Figure 4. Fluid centerline temperature profiles in the streamwise
direction of the pre-mixed homogeneous-heterogeneous hybrid system.
The velocity contour plots in the pre-mixed homogeneous-heterogeneous
hybrid system are illustrated in Figure 5 with combustion of small
alkanes on noble metal surfaces. The fuel-air admixture is maintained at
about a constant theoretical adiabatic flame temperature by measurement
of various parameters and delivery of interdependent amounts of fuel and
air which amounts depend on these parameters by employing any convenient
means. For instance, air flow metering and temperature sensing means,
coupled with a valve or separating means to regulate the air flow to the
combustion zone in relation to the fuel flow to the combustion zone, for
example, a venturi meter or like device in combination with a
thermocouple and an air flow control valve can be used to determine the
amount of air to be admixed with the fuel for a given inlet air
temperature. A compressor speed indicator together with a valve position
indicator on the air flow valve can alternatively be used in place of
the venturi meter.
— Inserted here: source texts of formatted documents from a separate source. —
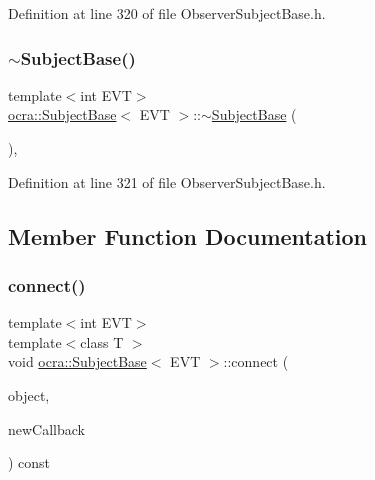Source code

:Definition at line 320 of file Observer\+Subject\+Base.\+h.

\hypertarget{classocra_1_1SubjectBase_aafd9cdf387f71e552097273d0699ec0b}{}\label{classocra_1_1SubjectBase_aafd9cdf387f71e552097273d0699ec0b} 
\subsubsection{\texorpdfstring{$\sim$\+Subject\+Base()}{~SubjectBase()}}
{\footnotesize\ttfamily template$<$int E\+VT$>$ \\
\hyperlink{classocra_1_1SubjectBase}{ocra\+::\+Subject\+Base}$<$ E\+VT $>$\+::$\sim$\hyperlink{classocra_1_1SubjectBase}{Subject\+Base} (\begin{DoxyParamCaption}{ }\end{DoxyParamCaption})\hspace{0.3cm}{\ttfamily [inline]}, {\ttfamily [protected]}}



Definition at line 321 of file Observer\+Subject\+Base.\+h.



\subsection{Member Function Documentation}
\hypertarget{classocra_1_1SubjectBase_a3f0e6104fbce76bb404baf26f492abe1}{}\label{classocra_1_1SubjectBase_a3f0e6104fbce76bb404baf26f492abe1} 
\subsubsection{\texorpdfstring{connect()}{connect()}\hspace{0.1cm}{\footnotesize\ttfamily [1/2]}}
{\footnotesize\ttfamily template$<$int E\+VT$>$ \\
template$<$class T $>$ \\
void \hyperlink{classocra_1_1SubjectBase}{ocra\+::\+Subject\+Base}$<$ E\+VT $>$\+::connect (\begin{DoxyParamCaption}\item[{T \&}]{object,  }\item[{typename \hyperlink{structocra_1_1SubjectBaseTraits}{Subject\+Base\+Traits}$<$ E\+VT, T $>$\+::callback\+\_\+type}]{new\+Callback }\end{DoxyParamCaption}) const\hspace{0.3cm}{\ttfamily [inline]}}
The fuel flow control valve is regulated by a fuel
flow controller, based on power requirements of the turbine. Adiabatic
combustion systems, from a practical standpoint, have relatively low
heat losses, thus substantially all of the heat released from the
combustion zone of such systems appears in the effluent gases as thermal
energy for producing power. In general, conventional adiabatic thermal
combustion systems operate by contacting fuel and air in inflammable
proportions with an ignition source to ignite the mixture which then
will continue to burn. Frequently the fuel and air are present in
stoichiometric proportions. These conventional systems usually operate
at such high temperatures in the combustion zone as to form nitrogen
oxides [65, 66]. Many thermal combustors employed in turbine systems
utilize separate injection of air and fuel into the combustion zone
without premixing [67, 68]. Such combustors frequently have a fixed
combustor air inlet geometry, so that a predetermined fraction of the
inlet air enters the primary or combustion zone and the balance enters
the secondary or dilution zone. This allows for variation of the turbine
power by adjusting the fuel rate to the combustor and thus varying the
temperature of the effluent to the turbine inlet and consequently the
turbine power. Conventional combustors frequently produce high amounts
of pollutants because of inefficient combustion. In the type of
combustor previously described, the fuel delivery system can normally be
designed for optimum fuel delivery over only a small portion of the
operating range of the combustor. Such narrow limits of most efficient
operation tend to produce high levels of carbon monoxide, unburned
hydrocarbons, soot and the like in certain operating modes. For example,
at idle conditions the fuel flow may be so low as to result in improper
atomization because of low fuel pressure at the fuel nozzle. Further,
the global air to fuel ratio tends to be relatively high in the
combustion zone whenever a decrease in power level occurs because only
the fuel flow is decreased while the air flow remains constant for at
least a short period of time thereafter. This excess air results in
premature quenching which produces carbon monoxide, unburned
hydrocarbons, and the like. For operation above the optimum design
limits, the combustion zone tends to operate excessively fuel rich at
least in certain random regions, with the result that unburned fuel
droplets are coked to make soot and quenched in the dilution zone with
high emissions of carbon monoxide, soot, and unburned hydrocarbons, for
example, many commercial aircraft on takeoff operate at such conditions.